■ YOUR GOAL
Once you reach the line containing "Categories: rust" in the entries below, write out that line and each one after it down to the line containing "Spawns database for external plugins", exactly and with nothing added.

■ DATA EXTRACT
──────
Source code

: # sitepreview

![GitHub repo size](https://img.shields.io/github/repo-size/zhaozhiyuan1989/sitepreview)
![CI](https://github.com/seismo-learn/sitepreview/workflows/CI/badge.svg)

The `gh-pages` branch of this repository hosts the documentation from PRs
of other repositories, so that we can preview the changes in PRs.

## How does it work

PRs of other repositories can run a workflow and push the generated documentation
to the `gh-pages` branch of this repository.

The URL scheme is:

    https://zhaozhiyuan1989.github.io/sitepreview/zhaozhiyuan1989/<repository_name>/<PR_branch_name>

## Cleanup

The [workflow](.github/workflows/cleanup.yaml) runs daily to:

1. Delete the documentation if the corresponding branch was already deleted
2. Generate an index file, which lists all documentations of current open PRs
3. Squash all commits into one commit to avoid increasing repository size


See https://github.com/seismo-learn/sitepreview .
──────
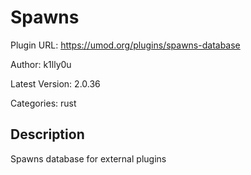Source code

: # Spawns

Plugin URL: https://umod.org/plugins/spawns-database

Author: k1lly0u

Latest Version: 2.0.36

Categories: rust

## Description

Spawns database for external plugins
──────
■ ANSWER BELOW
Categories: rust

## Description

Spawns database for external plugins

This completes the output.